Limitam e demarcam o âmbito dos recursos as conclusões que nele são apresentadas - artigos 684º n.º 3 e 690º n.º 1 do CPC -
Daí a justificação para a transcrição das mesmas que, no caso, foram:

I - Em 24 de Dezembro de 1993 ocorreu um acidente de viação, do qual resultaram danos avultados em todos os veículos envolvidos, tendo sido propostas diversas acções judiciais, no sentido do ressarcimento dos danos respectivos,
A SABER:
e) Acção sumária n° 86/95, que correu termos na 2º Secção do Tribunal de Esposende, em que eram AA. E………. e Mulher e R. a Companhia de seguros, D………., hoje C………. .
f) A Acção sumária n° …/95, que correu termos na .ª secção do Tribunal de Esposende e que foi proposta por G………. contra F……….., hoje B……….;
g) Acção sumária …/95, que igualmente correu termos neste Tribunal, e que foi proposta por H………. contra a Companhia de Seguros D………. .
h) Acção sumária ./97, que correu termos na .ª Secção deste Tribunal em que eram AA. E………. e Mulher e R. a Companhia de seguros F………., hoje B………. .
II -A acção sumária n° ../95, que teve como AA. o E………. e a I………. e R. apenas a D………., seguradora do G………., terminou com a absolvição desta R, tendo as restantes acções, em que se encontraram em juízo TODOS OS INTERVENIENTES, sido apensas, correndo termos sob o n° …/95, por ter sido esta a primeira a ter dado entrada no Tribunal.
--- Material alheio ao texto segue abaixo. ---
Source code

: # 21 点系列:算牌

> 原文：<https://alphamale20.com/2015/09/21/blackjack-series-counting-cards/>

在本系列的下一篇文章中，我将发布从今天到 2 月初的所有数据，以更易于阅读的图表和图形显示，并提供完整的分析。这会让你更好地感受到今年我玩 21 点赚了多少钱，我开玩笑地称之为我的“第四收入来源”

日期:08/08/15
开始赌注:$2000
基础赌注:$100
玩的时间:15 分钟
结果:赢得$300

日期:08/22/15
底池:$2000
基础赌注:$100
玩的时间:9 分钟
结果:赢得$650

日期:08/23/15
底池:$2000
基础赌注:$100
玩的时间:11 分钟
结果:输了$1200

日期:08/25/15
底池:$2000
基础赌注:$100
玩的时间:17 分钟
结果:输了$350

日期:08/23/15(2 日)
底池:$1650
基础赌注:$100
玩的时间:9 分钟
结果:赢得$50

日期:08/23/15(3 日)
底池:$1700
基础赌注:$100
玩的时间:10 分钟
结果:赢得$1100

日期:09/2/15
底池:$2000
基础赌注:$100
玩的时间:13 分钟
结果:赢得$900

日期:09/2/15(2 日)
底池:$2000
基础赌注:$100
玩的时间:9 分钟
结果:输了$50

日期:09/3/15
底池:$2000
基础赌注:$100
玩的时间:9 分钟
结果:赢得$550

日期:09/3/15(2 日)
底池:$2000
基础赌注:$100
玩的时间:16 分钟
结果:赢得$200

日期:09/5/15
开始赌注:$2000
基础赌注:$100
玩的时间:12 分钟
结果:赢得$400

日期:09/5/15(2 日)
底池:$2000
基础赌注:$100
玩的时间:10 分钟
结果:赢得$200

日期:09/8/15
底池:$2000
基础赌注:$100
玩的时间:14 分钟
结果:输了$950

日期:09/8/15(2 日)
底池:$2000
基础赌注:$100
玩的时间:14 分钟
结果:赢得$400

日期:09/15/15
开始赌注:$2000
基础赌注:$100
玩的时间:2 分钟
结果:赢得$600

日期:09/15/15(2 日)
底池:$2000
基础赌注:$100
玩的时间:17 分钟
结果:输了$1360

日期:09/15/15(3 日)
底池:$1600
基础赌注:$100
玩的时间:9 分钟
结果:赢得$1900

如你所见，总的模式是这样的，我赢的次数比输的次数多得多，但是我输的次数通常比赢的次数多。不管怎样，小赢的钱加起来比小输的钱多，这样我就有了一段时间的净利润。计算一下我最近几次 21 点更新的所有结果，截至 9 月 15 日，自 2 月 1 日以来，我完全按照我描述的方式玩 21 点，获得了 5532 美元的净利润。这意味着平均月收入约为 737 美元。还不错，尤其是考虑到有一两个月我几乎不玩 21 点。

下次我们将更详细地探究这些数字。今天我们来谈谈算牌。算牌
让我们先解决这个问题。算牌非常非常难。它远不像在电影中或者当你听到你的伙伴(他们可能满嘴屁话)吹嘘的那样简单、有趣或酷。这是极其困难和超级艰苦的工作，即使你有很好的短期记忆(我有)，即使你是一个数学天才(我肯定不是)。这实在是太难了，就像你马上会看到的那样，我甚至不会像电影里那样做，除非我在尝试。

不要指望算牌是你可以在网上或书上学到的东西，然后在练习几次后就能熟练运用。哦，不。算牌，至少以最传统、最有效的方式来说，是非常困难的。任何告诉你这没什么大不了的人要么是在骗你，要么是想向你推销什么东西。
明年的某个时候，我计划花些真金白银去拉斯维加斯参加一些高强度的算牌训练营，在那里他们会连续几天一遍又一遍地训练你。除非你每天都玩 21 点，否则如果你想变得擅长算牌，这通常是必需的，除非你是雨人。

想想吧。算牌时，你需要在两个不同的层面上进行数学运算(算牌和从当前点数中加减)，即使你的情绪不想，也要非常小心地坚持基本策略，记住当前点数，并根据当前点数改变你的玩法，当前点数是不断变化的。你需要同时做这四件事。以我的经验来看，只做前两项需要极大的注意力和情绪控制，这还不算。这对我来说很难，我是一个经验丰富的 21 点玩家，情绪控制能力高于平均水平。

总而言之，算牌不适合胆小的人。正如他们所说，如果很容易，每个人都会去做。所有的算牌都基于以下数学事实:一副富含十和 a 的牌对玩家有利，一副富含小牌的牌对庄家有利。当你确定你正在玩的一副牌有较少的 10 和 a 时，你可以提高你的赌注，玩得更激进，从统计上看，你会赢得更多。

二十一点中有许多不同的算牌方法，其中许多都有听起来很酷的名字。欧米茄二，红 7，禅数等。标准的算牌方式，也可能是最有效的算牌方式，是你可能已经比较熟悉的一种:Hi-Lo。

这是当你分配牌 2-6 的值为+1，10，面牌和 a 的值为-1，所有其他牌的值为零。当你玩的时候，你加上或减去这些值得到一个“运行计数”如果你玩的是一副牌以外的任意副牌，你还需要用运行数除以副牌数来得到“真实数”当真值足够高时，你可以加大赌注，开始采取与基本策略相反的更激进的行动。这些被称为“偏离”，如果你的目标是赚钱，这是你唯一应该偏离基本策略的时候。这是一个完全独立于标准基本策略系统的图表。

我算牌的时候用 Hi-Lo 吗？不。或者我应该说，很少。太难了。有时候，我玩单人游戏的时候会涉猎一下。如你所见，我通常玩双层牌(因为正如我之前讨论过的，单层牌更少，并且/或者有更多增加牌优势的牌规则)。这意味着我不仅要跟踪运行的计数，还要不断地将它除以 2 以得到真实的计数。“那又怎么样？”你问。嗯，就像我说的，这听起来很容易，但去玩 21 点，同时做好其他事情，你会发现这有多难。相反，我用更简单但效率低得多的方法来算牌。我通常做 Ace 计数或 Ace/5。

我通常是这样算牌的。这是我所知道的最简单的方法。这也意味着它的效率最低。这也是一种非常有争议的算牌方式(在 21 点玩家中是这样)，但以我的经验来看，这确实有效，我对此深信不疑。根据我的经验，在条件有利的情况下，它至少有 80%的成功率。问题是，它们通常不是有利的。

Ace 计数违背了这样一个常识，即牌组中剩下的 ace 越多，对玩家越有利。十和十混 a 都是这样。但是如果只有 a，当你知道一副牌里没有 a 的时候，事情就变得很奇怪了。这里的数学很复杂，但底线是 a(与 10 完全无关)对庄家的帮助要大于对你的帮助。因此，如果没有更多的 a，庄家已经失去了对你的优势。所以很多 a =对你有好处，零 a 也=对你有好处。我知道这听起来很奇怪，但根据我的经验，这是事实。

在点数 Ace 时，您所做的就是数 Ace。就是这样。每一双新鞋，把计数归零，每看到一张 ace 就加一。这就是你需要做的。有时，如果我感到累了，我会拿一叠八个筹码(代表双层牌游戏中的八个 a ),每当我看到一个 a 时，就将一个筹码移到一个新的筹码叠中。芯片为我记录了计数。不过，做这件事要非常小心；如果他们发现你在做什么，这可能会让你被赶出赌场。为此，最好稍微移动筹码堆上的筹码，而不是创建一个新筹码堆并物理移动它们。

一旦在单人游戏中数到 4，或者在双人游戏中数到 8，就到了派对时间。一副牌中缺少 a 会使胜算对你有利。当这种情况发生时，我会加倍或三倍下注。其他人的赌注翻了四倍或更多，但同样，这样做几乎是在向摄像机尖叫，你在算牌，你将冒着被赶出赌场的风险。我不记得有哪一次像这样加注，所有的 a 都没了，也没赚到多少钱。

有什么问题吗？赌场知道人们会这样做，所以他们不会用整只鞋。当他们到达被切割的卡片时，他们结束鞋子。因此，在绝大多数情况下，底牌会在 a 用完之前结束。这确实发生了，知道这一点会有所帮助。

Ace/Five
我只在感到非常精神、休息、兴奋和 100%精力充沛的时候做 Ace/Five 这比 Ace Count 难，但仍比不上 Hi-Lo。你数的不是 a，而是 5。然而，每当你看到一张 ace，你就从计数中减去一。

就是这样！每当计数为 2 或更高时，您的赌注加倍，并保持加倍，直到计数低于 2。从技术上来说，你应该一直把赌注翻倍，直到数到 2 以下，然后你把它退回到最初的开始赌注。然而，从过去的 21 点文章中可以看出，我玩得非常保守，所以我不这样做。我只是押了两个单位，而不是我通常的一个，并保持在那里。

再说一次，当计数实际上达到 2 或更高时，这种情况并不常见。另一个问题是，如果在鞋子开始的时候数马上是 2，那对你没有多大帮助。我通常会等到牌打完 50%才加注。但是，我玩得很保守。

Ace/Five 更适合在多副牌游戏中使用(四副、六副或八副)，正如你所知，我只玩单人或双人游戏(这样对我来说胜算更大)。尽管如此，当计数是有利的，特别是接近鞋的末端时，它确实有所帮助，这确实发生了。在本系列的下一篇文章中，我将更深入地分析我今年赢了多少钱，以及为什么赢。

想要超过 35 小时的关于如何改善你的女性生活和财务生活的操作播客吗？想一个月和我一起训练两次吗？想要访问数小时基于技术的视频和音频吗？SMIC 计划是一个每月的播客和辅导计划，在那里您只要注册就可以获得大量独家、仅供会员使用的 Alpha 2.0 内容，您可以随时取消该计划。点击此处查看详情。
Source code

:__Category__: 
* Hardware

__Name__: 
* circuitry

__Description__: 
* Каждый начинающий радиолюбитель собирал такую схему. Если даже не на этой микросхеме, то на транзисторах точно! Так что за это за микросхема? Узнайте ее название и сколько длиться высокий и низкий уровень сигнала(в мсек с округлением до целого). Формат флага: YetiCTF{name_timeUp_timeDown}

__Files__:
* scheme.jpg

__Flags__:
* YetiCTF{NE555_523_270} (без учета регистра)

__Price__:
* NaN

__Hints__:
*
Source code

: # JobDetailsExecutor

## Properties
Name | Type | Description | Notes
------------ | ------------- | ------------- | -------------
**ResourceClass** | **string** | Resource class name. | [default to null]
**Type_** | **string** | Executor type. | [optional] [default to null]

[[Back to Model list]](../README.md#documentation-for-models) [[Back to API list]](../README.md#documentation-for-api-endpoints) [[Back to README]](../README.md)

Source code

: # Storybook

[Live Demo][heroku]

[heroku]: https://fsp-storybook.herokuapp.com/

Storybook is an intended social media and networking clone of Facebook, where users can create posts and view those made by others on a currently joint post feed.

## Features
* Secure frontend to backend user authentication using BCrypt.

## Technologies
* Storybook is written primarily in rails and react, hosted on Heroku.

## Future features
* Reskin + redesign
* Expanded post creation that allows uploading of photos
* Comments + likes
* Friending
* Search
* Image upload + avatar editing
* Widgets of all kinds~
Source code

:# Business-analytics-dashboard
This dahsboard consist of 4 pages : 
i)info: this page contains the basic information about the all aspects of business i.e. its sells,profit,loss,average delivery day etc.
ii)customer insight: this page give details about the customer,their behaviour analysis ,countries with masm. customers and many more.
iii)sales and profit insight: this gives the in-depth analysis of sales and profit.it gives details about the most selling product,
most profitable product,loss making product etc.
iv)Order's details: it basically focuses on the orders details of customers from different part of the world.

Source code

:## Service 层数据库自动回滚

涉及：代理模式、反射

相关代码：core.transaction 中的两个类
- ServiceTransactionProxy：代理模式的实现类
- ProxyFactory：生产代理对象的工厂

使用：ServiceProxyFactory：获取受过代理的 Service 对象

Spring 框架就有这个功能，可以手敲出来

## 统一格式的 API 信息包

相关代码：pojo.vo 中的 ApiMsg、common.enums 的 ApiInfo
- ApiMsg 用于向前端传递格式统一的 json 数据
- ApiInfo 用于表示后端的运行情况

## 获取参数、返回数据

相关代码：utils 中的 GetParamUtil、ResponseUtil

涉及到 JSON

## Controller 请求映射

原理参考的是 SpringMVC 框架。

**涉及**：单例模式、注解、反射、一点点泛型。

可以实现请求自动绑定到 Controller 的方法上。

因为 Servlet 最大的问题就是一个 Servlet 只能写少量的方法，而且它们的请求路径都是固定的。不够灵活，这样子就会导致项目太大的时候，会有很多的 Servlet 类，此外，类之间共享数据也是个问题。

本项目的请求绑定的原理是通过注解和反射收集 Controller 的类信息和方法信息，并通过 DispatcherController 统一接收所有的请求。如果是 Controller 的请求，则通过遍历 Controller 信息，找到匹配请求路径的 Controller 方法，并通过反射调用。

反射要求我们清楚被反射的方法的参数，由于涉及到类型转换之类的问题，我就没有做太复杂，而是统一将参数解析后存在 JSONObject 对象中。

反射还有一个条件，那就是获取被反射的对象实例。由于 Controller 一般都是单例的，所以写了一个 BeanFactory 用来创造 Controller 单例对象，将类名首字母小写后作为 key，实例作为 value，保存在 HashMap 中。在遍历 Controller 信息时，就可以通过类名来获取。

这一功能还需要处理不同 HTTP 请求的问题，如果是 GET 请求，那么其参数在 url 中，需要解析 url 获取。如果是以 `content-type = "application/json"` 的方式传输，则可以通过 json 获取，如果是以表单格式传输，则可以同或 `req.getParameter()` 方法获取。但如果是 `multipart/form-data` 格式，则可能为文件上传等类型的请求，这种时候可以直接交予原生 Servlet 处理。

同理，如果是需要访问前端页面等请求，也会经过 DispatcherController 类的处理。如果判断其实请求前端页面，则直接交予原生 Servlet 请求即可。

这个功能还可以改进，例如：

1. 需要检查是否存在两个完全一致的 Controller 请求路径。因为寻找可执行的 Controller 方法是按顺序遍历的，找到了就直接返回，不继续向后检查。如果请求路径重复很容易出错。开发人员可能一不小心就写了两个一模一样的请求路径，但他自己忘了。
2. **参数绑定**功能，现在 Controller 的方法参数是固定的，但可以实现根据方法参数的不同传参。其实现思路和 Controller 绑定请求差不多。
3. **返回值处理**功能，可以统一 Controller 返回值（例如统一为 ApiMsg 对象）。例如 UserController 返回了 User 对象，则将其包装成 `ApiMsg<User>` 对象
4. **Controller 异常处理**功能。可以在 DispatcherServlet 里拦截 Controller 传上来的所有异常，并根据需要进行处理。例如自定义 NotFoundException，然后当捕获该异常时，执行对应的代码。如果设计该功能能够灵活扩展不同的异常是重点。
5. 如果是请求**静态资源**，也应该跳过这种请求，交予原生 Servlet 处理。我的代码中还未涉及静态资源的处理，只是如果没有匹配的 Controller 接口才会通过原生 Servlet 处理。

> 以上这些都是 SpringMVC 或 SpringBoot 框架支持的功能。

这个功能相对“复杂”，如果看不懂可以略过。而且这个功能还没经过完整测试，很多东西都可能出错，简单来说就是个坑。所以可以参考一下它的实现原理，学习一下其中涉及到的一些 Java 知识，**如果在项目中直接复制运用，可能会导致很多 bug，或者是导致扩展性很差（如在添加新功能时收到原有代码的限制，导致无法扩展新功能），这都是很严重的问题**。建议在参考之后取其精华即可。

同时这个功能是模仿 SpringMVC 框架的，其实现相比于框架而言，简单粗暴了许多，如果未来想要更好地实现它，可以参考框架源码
Esta foi julgada, tendo sofrido recurso para o Tribunal de Guimarães, que confirmou a sentença, pelo menos na parte com interesse para os presentes autos.
III - Nesta acção, as responsabilidades no sinistro foram repartidas, no sentido de que quer a conduta do A. J………. (segurado da apelada) quer a conduta do A. H………. (segurado da aqui Apelante) foram concorrentes em S0% para a produção do sinistro, tendo-se igualmente concluído que os AA. E………. e I………. em nada contribuíram para a ocorrência do acidente.
IV - Quanto aos AA. E………. e I………., foi a R. Companhia de seguros F………. condenada a pagar ao E………. a quantia de 4.161.589$00 e à I………. a quantia de 575.737$00, ambos acrescidos dos juros legais desde a citação até integral pagamento, correspondendo estas quantias à totalidade da indemnização devida a estes AA. pelas duas RR (F………. e D……….)., que, por força do regime da solidariedade, a R. F………. pagaria na totalidade, cabendo-lhe posteriormente direito de regresso contra a R. D………. na proporção de metade, de acordo com o disposto na douta sentença de Esposende.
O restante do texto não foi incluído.